Dataset excerpts:
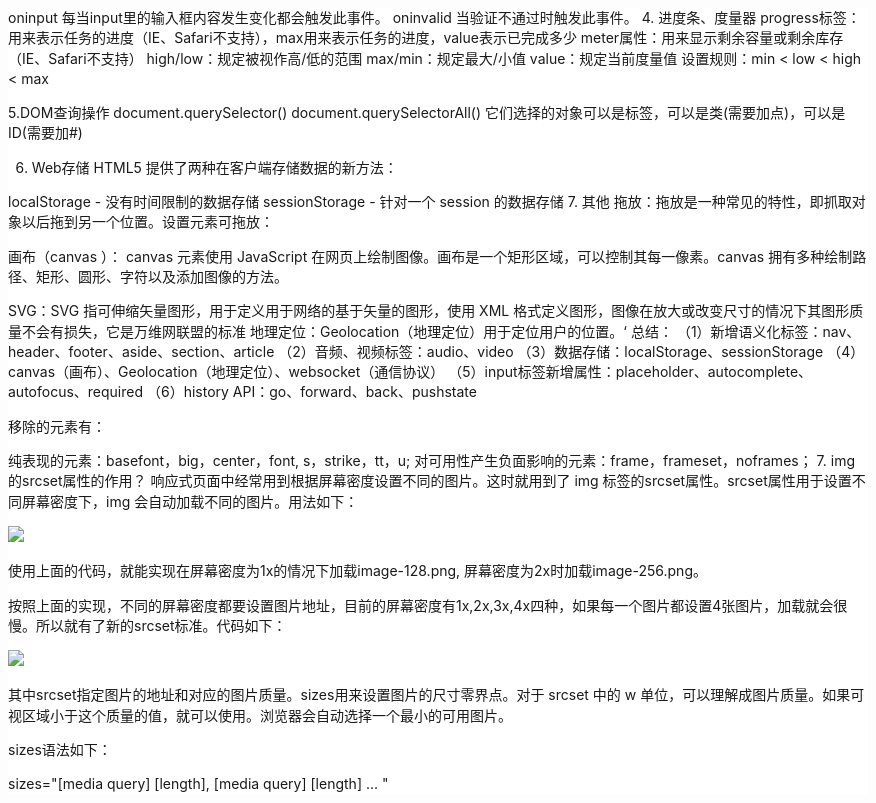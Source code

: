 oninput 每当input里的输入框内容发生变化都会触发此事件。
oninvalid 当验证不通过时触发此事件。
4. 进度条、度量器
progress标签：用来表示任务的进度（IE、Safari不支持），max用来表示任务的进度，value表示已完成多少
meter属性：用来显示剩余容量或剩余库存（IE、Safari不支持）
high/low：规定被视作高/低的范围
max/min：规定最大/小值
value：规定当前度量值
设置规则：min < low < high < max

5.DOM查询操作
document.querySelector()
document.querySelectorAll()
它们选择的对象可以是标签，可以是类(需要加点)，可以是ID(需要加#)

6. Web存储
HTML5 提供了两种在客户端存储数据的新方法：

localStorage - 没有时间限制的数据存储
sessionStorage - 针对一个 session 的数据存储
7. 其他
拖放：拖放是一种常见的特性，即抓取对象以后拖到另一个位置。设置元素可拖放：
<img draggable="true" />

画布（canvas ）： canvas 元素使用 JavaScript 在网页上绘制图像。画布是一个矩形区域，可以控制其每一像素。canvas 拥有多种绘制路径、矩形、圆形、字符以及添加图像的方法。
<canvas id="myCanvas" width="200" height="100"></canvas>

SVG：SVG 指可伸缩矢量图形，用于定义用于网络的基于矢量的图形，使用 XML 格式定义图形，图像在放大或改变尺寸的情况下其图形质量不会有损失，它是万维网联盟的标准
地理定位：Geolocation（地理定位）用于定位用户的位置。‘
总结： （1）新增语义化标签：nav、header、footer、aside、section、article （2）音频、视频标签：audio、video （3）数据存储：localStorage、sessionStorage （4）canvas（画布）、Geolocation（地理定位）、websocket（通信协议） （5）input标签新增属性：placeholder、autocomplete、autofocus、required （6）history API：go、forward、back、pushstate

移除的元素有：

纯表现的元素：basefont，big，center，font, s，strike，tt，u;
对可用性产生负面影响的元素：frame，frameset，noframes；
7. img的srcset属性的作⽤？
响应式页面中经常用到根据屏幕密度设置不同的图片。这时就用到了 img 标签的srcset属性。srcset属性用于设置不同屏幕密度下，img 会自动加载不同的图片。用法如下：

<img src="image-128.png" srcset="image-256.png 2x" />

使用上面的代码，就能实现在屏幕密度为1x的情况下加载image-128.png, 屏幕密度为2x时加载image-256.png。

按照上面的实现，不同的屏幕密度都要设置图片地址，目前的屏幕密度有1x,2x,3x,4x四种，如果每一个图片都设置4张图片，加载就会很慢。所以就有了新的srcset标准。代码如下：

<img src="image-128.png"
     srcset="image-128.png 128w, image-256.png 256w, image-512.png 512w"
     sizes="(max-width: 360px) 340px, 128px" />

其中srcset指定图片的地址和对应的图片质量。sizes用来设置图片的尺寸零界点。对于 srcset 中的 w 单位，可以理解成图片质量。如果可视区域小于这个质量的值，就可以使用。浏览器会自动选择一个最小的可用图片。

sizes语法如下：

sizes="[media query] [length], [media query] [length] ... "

WHAT TO WORK ON: Taking the entries above, print exactly the lines starting at the line with "max/min：规定最大/小值" and ending at the line with "画布（canvas ）： canvas", both included.

OUTPUT FOR THIS EXERCISE:
max/min：规定最大/小值
value：规定当前度量值
设置规则：min < low < high < max

5.DOM查询操作
document.querySelector()
document.querySelectorAll()
它们选择的对象可以是标签，可以是类(需要加点)，可以是ID(需要加#)

6. Web存储
HTML5 提供了两种在客户端存储数据的新方法：

localStorage - 没有时间限制的数据存储
sessionStorage - 针对一个 session 的数据存储
7. 其他
拖放：拖放是一种常见的特性，即抓取对象以后拖到另一个位置。设置元素可拖放：
<img draggable="true" />

画布（canvas ）： canvas 元素使用 JavaScript 在网页上绘制图像。画布是一个矩形区域，可以控制其每一像素。canvas 拥有多种绘制路径、矩形、圆形、字符以及添加图像的方法。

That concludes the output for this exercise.